=== Provided entries ===
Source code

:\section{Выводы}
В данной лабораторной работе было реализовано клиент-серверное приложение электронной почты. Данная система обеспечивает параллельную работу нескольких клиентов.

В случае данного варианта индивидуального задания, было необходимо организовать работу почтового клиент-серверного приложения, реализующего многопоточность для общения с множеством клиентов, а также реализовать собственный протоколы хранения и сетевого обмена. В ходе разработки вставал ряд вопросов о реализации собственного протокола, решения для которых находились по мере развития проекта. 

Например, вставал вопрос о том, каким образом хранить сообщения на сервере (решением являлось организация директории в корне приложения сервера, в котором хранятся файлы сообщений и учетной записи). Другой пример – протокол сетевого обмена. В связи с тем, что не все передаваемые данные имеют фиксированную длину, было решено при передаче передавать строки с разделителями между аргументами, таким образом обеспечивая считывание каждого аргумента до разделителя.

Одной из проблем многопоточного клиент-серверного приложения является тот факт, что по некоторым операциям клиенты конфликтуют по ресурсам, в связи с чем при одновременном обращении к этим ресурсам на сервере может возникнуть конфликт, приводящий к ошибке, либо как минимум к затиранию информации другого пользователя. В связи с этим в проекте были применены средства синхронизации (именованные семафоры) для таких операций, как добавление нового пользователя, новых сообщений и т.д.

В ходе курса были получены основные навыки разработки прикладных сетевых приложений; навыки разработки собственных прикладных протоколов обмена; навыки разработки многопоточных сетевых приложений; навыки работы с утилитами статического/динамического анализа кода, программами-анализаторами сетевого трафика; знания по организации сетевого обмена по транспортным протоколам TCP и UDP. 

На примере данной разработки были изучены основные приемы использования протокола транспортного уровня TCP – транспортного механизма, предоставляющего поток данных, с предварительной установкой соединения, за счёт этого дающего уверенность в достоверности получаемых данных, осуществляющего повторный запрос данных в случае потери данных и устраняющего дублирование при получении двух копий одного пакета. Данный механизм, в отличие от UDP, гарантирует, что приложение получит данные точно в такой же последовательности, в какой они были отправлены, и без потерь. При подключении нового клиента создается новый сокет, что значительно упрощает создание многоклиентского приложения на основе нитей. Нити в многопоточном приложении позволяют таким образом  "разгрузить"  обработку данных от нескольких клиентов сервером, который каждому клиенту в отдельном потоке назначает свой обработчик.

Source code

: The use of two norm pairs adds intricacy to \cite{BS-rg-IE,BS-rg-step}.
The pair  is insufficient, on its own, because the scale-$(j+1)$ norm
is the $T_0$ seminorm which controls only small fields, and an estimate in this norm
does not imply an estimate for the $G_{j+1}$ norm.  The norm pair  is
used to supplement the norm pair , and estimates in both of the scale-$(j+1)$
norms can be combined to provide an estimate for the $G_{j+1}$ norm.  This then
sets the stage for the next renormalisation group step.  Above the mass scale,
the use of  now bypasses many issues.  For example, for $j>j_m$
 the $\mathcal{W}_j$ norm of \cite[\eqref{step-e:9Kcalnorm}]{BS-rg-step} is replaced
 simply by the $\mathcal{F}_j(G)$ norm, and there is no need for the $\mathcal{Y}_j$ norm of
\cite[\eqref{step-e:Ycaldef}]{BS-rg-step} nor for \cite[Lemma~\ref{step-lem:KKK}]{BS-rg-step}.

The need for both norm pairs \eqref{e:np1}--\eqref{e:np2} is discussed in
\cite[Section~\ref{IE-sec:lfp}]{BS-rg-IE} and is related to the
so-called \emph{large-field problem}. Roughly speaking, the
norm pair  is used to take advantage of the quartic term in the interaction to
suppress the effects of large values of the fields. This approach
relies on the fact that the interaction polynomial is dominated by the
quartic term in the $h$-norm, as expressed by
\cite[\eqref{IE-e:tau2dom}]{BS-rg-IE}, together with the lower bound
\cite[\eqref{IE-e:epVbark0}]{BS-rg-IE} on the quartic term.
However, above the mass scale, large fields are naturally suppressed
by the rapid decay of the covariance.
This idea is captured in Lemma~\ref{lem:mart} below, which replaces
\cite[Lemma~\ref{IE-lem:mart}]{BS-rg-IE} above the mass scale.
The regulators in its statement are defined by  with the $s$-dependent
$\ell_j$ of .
---
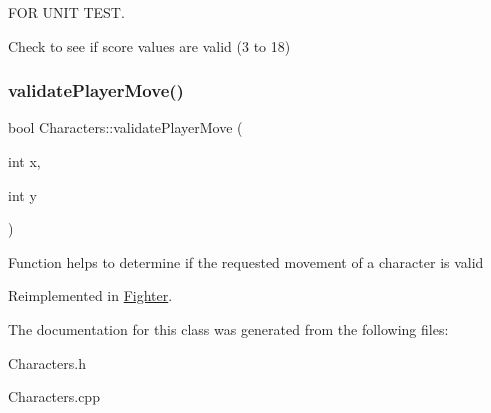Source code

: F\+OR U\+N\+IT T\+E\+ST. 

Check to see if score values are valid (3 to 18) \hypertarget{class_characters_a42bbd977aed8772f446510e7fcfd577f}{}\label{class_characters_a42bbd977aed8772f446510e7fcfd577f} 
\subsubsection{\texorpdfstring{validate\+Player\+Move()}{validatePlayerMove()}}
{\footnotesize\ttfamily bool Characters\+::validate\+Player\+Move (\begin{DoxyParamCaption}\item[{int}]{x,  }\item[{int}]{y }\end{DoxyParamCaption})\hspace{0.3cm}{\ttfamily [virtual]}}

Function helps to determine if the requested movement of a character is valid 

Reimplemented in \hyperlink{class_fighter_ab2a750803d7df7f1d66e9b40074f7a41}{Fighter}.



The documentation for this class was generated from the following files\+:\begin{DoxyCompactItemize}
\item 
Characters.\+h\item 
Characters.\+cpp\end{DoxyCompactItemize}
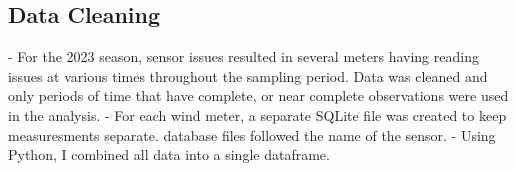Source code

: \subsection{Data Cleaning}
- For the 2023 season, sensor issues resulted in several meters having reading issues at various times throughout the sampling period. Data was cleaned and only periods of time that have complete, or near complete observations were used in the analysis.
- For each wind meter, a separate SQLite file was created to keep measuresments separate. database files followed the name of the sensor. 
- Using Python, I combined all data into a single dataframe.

=== Task prompt ===
Using only the entries above, output the line with "Например, вставал вопрос", the line with "В ходе курса", and all lines between them, exactly as they stand.

=== Written response ===
Например, вставал вопрос о том, каким образом хранить сообщения на сервере (решением являлось организация директории в корне приложения сервера, в котором хранятся файлы сообщений и учетной записи). Другой пример – протокол сетевого обмена. В связи с тем, что не все передаваемые данные имеют фиксированную длину, было решено при передаче передавать строки с разделителями между аргументами, таким образом обеспечивая считывание каждого аргумента до разделителя.

Одной из проблем многопоточного клиент-серверного приложения является тот факт, что по некоторым операциям клиенты конфликтуют по ресурсам, в связи с чем при одновременном обращении к этим ресурсам на сервере может возникнуть конфликт, приводящий к ошибке, либо как минимум к затиранию информации другого пользователя. В связи с этим в проекте были применены средства синхронизации (именованные семафоры) для таких операций, как добавление нового пользователя, новых сообщений и т.д.

В ходе курса были получены основные навыки разработки прикладных сетевых приложений; навыки разработки собственных прикладных протоколов обмена; навыки разработки многопоточных сетевых приложений; навыки работы с утилитами статического/динамического анализа кода, программами-анализаторами сетевого трафика; знания по организации сетевого обмена по транспортным протоколам TCP и UDP. 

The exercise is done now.